BEGIN
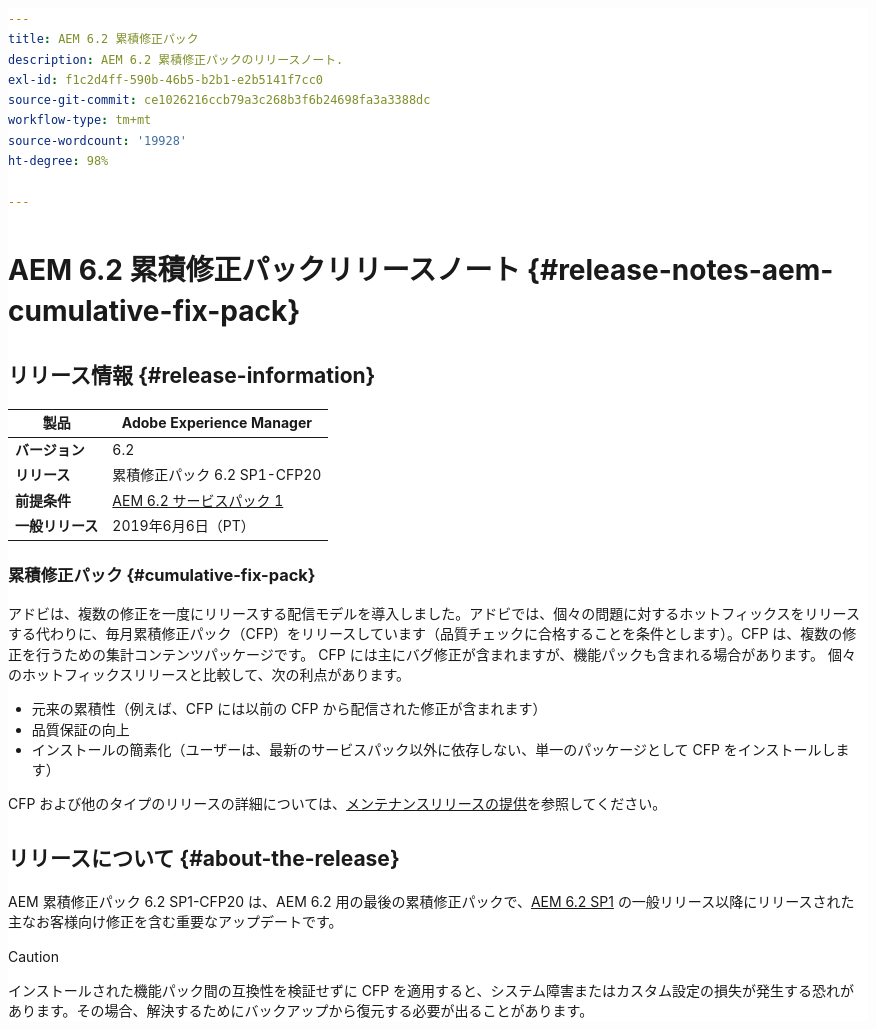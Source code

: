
 ```yaml
---
title: AEM 6.2 累積修正パック
description: AEM 6.2 累積修正パックのリリースノート.
exl-id: f1c2d4ff-590b-46b5-b2b1-e2b5141f7cc0
source-git-commit: ce1026216ccb79a3c268b3f6b24698fa3a3388dc
workflow-type: tm+mt
source-wordcount: '19928'
ht-degree: 98%

---
```


# AEM 6.2 累積修正パックリリースノート {#release-notes-aem-cumulative-fix-pack}



## リリース情報 {#release-information}

| **製品** | Adobe Experience Manager |
|---|---|
| **バージョン** | 6.2 |
| **リリース** | 累積修正パック 6.2 SP1-CFP20 |
| **前提条件** | [AEM 6.2 サービスパック 1](https://docs.adobe.com/docs/en/aem/6-2/release-notes/sp1.html) |
| **一般リリース** | 2019年6月6日（PT） |

### 累積修正パック     {#cumulative-fix-pack}

アドビは、複数の修正を一度にリリースする配信モデルを導入しました。アドビでは、個々の問題に対するホットフィックスをリリースする代わりに、毎月累積修正パック（CFP）をリリースしています（品質チェックに合格することを条件とします）。CFP は、複数の修正を行うための集計コンテンツパッケージです。 CFP には主にバグ修正が含まれますが、機能パックも含まれる場合があります。 個々のホットフィックスリリースと比較して、次の利点があります。

* 元来の累積性（例えば、CFP には以前の CFP から配信された修正が含まれます）
* 品質保証の向上
* インストールの簡素化（ユーザーは、最新のサービスパック以外に依存しない、単一のパッケージとして CFP をインストールします）

CFP および他のタイプのリリースの詳細については、[メンテナンスリリースの提供](https://docs.adobe.com/content/docs/en/aem/6-2/deploy/maintenance-release-vehicle-definitions.html)を参照してください。

## リリースについて {#about-the-release}

AEM 累積修正パック 6.2 SP1-CFP20 は、AEM 6.2 用の最後の累積修正パックで、[AEM 6.2 SP1](https://helpx.adobe.com/jp/experience-manager/6-2/release-notes/sp1.html) の一般リリース以降にリリースされた主なお客様向け修正を含む重要なアップデートです。

>[!CAUTION]
>
>インストールされた機能パック間の互換性を検証せずに CFP を適用すると、システム障害またはカスタム設定の損失が発生する恐れがあります。その場合、解決するためにバックアップから復元する必要が出ることがあります。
END
- _Task objective_
Copy out all the entries exactly. Images stay out of the copy.

- _Answer section_
Source code

:
 ```yaml
---
title: AEM 6.2 累積修正パック
description: AEM 6.2 累積修正パックのリリースノート.
exl-id: f1c2d4ff-590b-46b5-b2b1-e2b5141f7cc0
source-git-commit: ce1026216ccb79a3c268b3f6b24698fa3a3388dc
workflow-type: tm+mt
source-wordcount: '19928'
ht-degree: 98%

---
```


# AEM 6.2 累積修正パックリリースノート {#release-notes-aem-cumulative-fix-pack}



## リリース情報 {#release-information}

| **製品** | Adobe Experience Manager |
|---|---|
| **バージョン** | 6.2 |
| **リリース** | 累積修正パック 6.2 SP1-CFP20 |
| **前提条件** | [AEM 6.2 サービスパック 1](https://docs.adobe.com/docs/en/aem/6-2/release-notes/sp1.html) |
| **一般リリース** | 2019年6月6日（PT） |

### 累積修正パック     {#cumulative-fix-pack}

アドビは、複数の修正を一度にリリースする配信モデルを導入しました。アドビでは、個々の問題に対するホットフィックスをリリースする代わりに、毎月累積修正パック（CFP）をリリースしています（品質チェックに合格することを条件とします）。CFP は、複数の修正を行うための集計コンテンツパッケージです。 CFP には主にバグ修正が含まれますが、機能パックも含まれる場合があります。 個々のホットフィックスリリースと比較して、次の利点があります。

* 元来の累積性（例えば、CFP には以前の CFP から配信された修正が含まれます）
* 品質保証の向上
* インストールの簡素化（ユーザーは、最新のサービスパック以外に依存しない、単一のパッケージとして CFP をインストールします）

CFP および他のタイプのリリースの詳細については、[メンテナンスリリースの提供](https://docs.adobe.com/content/docs/en/aem/6-2/deploy/maintenance-release-vehicle-definitions.html)を参照してください。

## リリースについて {#about-the-release}

AEM 累積修正パック 6.2 SP1-CFP20 は、AEM 6.2 用の最後の累積修正パックで、[AEM 6.2 SP1](https://helpx.adobe.com/jp/experience-manager/6-2/release-notes/sp1.html) の一般リリース以降にリリースされた主なお客様向け修正を含む重要なアップデートです。

>[!CAUTION]
>
>インストールされた機能パック間の互換性を検証せずに CFP を適用すると、システム障害またはカスタム設定の損失が発生する恐れがあります。その場合、解決するためにバックアップから復元する必要が出ることがあります。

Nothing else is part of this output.